Growth Strategy: Demand-Generation Advertising

Chella has recently launched a highly targeted Demand-Generation (“Demand-Gen”) advertising program to further drive sales. Multi-channel digital marketing activities drive customers to three distribution channels: 1) Chella.com through Facebook, Instagram & Pinterest ads and its own internal Social Media outreach via serial influencer campaigns; 2) Amazon.com through Amazon Media Group and Chella’s Beauty Box sales; and 3) QVC.com and soon Macys to similar customers via Curalate, a Social Media platform. All are viable and proven strategies which, with increased marketing expenditure, can accelerate sales growth.
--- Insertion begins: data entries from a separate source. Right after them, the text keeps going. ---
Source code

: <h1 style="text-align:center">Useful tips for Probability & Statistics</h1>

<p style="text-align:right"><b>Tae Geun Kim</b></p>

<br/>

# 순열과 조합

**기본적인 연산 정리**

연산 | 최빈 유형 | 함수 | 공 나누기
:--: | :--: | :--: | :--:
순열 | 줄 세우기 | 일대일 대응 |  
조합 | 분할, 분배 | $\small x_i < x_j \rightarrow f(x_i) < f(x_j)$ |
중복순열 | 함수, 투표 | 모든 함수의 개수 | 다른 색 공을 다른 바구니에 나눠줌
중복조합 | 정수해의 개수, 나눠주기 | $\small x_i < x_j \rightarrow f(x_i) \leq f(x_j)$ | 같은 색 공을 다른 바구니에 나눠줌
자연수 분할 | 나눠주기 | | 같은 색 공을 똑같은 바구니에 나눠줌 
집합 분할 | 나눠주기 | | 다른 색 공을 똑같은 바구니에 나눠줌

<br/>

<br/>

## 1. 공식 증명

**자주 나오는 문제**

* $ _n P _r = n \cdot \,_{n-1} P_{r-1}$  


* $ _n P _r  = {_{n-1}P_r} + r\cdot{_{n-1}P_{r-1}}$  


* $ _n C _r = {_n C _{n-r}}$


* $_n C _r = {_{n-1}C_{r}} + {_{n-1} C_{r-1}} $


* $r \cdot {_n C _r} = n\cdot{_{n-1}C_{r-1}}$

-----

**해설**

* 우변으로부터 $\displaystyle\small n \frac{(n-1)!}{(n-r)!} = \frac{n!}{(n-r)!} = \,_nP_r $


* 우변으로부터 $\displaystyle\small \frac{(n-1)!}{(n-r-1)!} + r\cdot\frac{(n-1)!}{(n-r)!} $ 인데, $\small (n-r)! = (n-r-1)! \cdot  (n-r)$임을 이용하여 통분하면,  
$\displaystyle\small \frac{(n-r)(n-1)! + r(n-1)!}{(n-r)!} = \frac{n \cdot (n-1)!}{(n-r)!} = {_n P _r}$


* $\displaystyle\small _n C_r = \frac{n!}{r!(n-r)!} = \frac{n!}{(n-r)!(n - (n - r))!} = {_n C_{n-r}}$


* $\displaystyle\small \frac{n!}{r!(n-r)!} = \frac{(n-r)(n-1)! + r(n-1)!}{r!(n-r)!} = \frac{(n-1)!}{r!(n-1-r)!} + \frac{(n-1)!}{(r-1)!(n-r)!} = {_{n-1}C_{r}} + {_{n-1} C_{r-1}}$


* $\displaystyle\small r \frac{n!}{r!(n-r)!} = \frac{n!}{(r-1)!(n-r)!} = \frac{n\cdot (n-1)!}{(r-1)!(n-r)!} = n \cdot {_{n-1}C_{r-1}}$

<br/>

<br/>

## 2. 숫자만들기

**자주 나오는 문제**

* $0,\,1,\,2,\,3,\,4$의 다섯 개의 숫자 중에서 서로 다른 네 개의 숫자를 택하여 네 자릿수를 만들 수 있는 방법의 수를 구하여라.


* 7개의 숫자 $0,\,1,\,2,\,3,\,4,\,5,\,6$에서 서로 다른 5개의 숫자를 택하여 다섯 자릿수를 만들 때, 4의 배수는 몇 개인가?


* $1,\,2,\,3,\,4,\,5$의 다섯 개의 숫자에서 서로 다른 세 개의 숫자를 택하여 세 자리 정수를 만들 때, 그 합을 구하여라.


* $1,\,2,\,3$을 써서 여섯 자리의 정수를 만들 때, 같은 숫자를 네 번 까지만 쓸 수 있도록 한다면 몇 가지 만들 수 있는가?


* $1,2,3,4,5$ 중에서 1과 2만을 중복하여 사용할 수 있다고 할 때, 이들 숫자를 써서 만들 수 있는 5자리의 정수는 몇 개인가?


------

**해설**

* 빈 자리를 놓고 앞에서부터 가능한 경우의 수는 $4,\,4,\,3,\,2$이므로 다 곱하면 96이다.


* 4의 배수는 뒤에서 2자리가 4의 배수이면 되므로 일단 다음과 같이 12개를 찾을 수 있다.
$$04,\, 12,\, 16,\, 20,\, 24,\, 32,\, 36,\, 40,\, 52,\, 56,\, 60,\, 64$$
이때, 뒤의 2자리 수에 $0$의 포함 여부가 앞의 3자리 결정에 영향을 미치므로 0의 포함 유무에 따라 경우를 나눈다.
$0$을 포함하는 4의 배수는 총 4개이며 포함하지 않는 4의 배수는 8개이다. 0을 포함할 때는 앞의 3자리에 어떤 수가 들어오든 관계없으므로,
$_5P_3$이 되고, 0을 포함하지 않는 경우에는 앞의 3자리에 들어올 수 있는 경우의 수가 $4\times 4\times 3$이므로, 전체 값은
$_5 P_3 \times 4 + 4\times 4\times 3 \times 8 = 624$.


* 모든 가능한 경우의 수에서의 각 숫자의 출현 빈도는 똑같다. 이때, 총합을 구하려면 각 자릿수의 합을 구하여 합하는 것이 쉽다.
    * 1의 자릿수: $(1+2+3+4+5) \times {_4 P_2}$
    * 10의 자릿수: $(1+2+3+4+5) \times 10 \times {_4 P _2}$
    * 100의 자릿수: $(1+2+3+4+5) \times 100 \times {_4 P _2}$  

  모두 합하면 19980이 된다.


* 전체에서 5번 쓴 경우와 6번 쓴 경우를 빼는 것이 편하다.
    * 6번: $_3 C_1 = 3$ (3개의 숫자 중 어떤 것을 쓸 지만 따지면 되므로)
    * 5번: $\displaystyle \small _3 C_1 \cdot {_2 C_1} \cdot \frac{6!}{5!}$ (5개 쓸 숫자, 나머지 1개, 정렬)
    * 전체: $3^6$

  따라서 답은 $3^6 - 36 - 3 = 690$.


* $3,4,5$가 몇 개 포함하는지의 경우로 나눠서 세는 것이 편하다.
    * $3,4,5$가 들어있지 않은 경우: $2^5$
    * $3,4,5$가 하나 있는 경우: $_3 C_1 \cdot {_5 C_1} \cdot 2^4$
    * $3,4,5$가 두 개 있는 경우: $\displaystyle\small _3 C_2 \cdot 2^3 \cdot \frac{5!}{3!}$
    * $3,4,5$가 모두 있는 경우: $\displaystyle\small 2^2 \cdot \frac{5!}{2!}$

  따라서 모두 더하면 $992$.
Demand-Gen describes constantly evolving, multi-channel, highly integrated online marketing programs designed to drive awareness and sales of products or services - leading them to buying opportunities.
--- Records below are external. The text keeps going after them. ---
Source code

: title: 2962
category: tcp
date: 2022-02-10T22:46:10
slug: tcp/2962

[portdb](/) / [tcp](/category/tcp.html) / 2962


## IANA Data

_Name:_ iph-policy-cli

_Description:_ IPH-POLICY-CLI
Advertisers track data quickly and closely, determining precisely which audience, ad and feature resulted in the desired reactions. If properly executed, it dynamically adapts its advertising strategy to achieve the optimum results.

The more money that is spent effectively in this program, the faster it determines how to achieve the highest Return on Advertising Spend (“ROAS”); more and better data equals better sales results.

Chella has retained Chief Digital Advisors as its Demand Gen. manager which allows Chella to have independent 3 rd party resources, advice and council as it partners with Advertisers to execute on its Demand-Generation plans.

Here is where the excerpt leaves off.